Il dit craindre, à ce moment-là, que ces vieilles personnes n’obtiennent non seulement pas les soins adéquats, mais surtout, que des soins ou des médicaments inadaptés à leurs conditions ne leur soient prodigués à l’hôpital.
Ce qui a été d’ailleurs le cas pour Sookwantee G., 73 ans, et souffrant de multiples maladies chroniques. En raison de sa mobilité réduite, elle bénéficie d’une consultation mensuelle d’un médecin de la Sécurité sociale. Mais un soir, elle a dû se rendre en urgence à l’hôpital. Et selon ses dires, elle avait oublié de préciser qu’elle souffrait d’une maladie en particulier. « Dokter ti fini preskrir enn pikir. Zis kan infirmie ti pre pu pik mwa lerla monn rapel pu dir ki mo ena sa malad-la. Infirmie la dir moi si ti met sa pikir-la ek moi, mo ti kapav perdi lavi », soutient la septuagénaire.
Soograh E., 86 ans et souffrant d’un handicap, est parmi les bénéficiaires du service médical à domicile du ministère de la Sécurité sociale depuis plusieurs années. Selon ses dires, elle a reçu plusieurs médecins au fil des années. « À chaque fois qu’un nouveau médecin vient me voir, il recommence à zéro. Je dois à nouveau fournir des informations sur les maladies et les traitements dont je fais l’objet. Heureusement, mes proches ont le réflexe de garder quelques-unes de mes prescriptions. Ce qui facilite un peu la tâche du médecin. Me li pa evidan », soutient-elle.
Health Card
Le Défi Plus a interrogé quelques-uns des médecins de la Sécurité sociale à cet effet. Selon eux, il existe bien un carnet de santé. Il s’agit d’une Health Card sur laquelle sont inscrites des données essentielles : le nom, la date de naissance et l’adresse du patient. Des données additionnelles sur des allergies, les maladies et les médicaments du patient sont aussi inscrites. Le carnet de santé comporte aussi le nom du médecin traitant qui doit, à chaque visite, inscrire la date, le diagnostic et les médicaments prescrits, entre autres (voir photo).
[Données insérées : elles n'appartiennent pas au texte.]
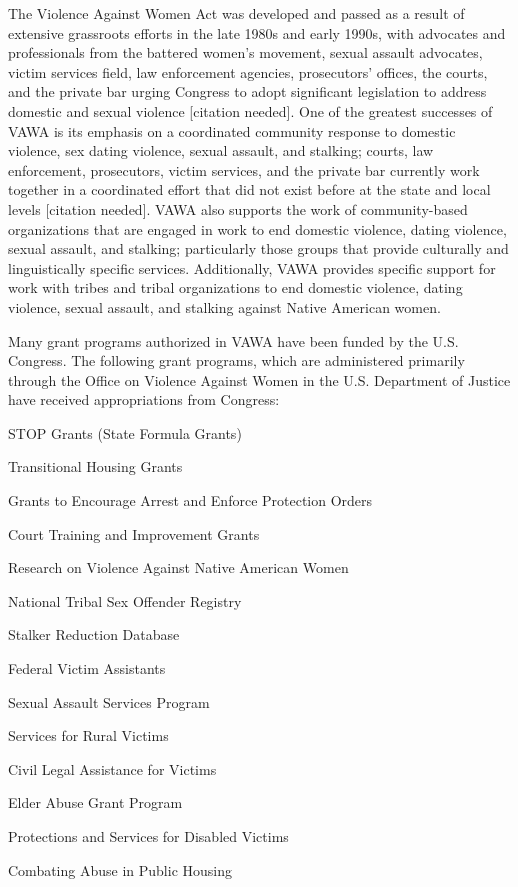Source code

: The Violence Against Women Act was developed and passed as a result of
extensive grassroots efforts in the late 1980s and early 1990s, with
advocates and professionals from the battered women's movement, sexual
assault advocates, victim services field, law enforcement agencies,
prosecutors' offices, the courts, and the private bar urging Congress to
adopt significant legislation to address domestic and sexual violence
{[}citation needed{]}. One of the greatest successes of VAWA is its
emphasis on a coordinated community response to domestic violence, sex
dating violence, sexual assault, and stalking; courts, law enforcement,
prosecutors, victim services, and the private bar currently work
together in a coordinated effort that did not exist before at the state
and local levels {[}citation needed{]}. VAWA also supports the work of
community-based organizations that are engaged in work to end domestic
violence, dating violence, sexual assault, and stalking; particularly
those groups that provide culturally and linguistically specific
services. Additionally, VAWA provides specific support for work with
tribes and tribal organizations to end domestic violence, dating
violence, sexual assault, and stalking against Native American women.

Many grant programs authorized in VAWA have been funded by the U.S.
Congress. The following grant programs, which are administered primarily
through the Office on Violence Against Women in the U.S. Department of
Justice have received appropriations from Congress:

STOP Grants (State Formula Grants)

Transitional Housing Grants

Grants to Encourage Arrest and Enforce Protection Orders

Court Training and Improvement Grants

Research on Violence Against Native American Women

National Tribal Sex Offender Registry

Stalker Reduction Database

Federal Victim Assistants

Sexual Assault Services Program

Services for Rural Victims

Civil Legal Assistance for Victims

Elder Abuse Grant Program

Protections and Services for Disabled Victims

Combating Abuse in Public Housing

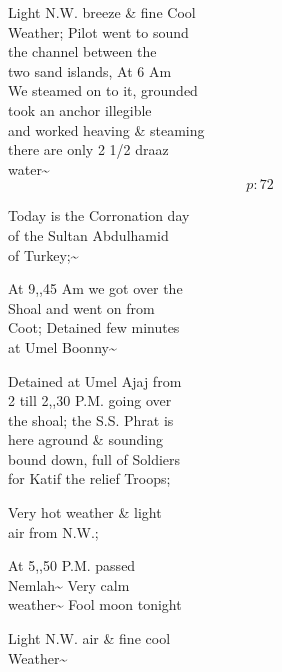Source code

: \documentclass{report}
\begin{document}
	\par{
 	Light N.W. breeze \& fine Cool\ \\Weather; Pilot went to sound\ \\the channel between the\ \\two sand islands, At 6 Am\ \\We steamed on to it, grounded\ \\took an anchor \lbrack illegible\rbrack\ \\and worked heaving \& steaming\ \\there are only 2 1/2 draaz\ \\water\~{}\ \\
  \[p: 72 \]

	}

	\par{
 	Today is the Corronation day\ \\of the Sultan Abdulhamid\ \\of Turkey;\~{}\ \\
	}

	\par{
 	At 9,,45 Am we got over the\ \\Shoal and went on from\ \\Coot; Detained few minutes\ \\at Umel Boonny\~{}\ \\
	}

	\par{
 	Detained at Umel Ajaj from\ \\2 till 2,,30 P.M. going over\ \\the shoal; the S.S. Phrat is\ \\here aground \& sounding\ \\bound down, full of Soldiers\ \\for Katif the relief Troops;\ \\
	}

	\par{
 	Very hot weather \& light\ \\air from N.W.;\ \\
	}

	\par{
 	At 5,,50 P.M. passed\ \\Nemlah\~{} Very calm\ \\weather\~{} Fool moon tonight\ \\
	}

	\par{
 	Light N.W. air \& fine cool\ \\Weather\~{}\ \\
	}
\end{document}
Toutefois, selon notre enquête, tous les patients n’en disposent pas, le carnet de santé n’étant pas toujours disponible. La dernière fois que les médecins en ont obtenu remonte à 2021. « Nous n’en avons pas obtenu en 2022 et tout récemment, il nous a été dit que les carnets de santé étaient à nouveau disponibles, à récupérer à la Elderly Unit du ministère », indique un médecin.
Ce que nous a confirmé un haut fonctionnaire de ce ministère. « Nous avons demandé aux médecins d’assurer que chacun de leur patient dispose d’un carnet de santé et nous avons insisté sur le fait que le carnet soit dûment rempli à chaque visite. C’est important surtout pour ceux qui vont effectuer des examens médicaux à domicile, afin qu’ils puissent avoir un aperçu de l’évolution de l’état de santé du patient. Le carnet est aussi pratique lorsqu’un médecin doit se faire remplacer par un de ses collègues », déclare-t-il.
Dossier
En sus du carnet de santé, le haut fonctionnaire explique que chaque patient suivi par un médecin de la Sécurité sociale dispose d’un dossier. Ce qui n’était pas le cas dans le passé. Selon ses dires, auparavant, les médecins notaient les conditions de chaque patient qu’ils suivaient dans leur propre carnet.
Mais depuis quelque temps, des changements sont intervenus. Chaque médecin dispose d’un dossier avec des formulaires en duplicata à remplir lors de chaque visite chez un patient. Sur ce document, le médecin note, entre autres, l’état de santé général du patient après une évaluation, le traitement prodigué et les médicaments prescrits, entre autres. « À la fin de chaque mois, le médecin soumet le primat au ministère et garde le duplicata lui avec nous », dit-il.
Mais là encore, des inconvénients surviennent lorsqu’un médecin doit se faire remplacer. « Le médecin qui remplace doit alors tout recommencer à zéro. Setadir dimann pasian-la ki ban malad li ena, ki medsinn li pran, eski li swiv tretman, kotsa, avek ki… » soutient un médecin.
Soin dans le privé
Des patients qui se font suivre par un médecin de la Sécurité sociale soutiennent qu’ils se font aussi suivre dans le privé. Si certains estiment qu’un deuxième avis médical n’est jamais de trop, d’autres se montrent plus critiques. « Zot vini et vit vit zot fini ale. Kot ou krwar li pou kapav get mwa bien », soutient un bénéficiaire qui dénonce une attitude « expéditive » de son médecin traitant.
Une nonagénaire, elle, indique que c’est lors d’une consultation dans le privé qu’un médecin a attiré son attention sur une possible maladie cancéreuse, laquelle, dit-elle, a été confirmée par la suite par des tests plus poussés dans une clinique privée. « Malgre dokter vini tou lemwa, mo pa konpran kouma zot pan resi detekte sa », s’interroge-t-elle, innocemment.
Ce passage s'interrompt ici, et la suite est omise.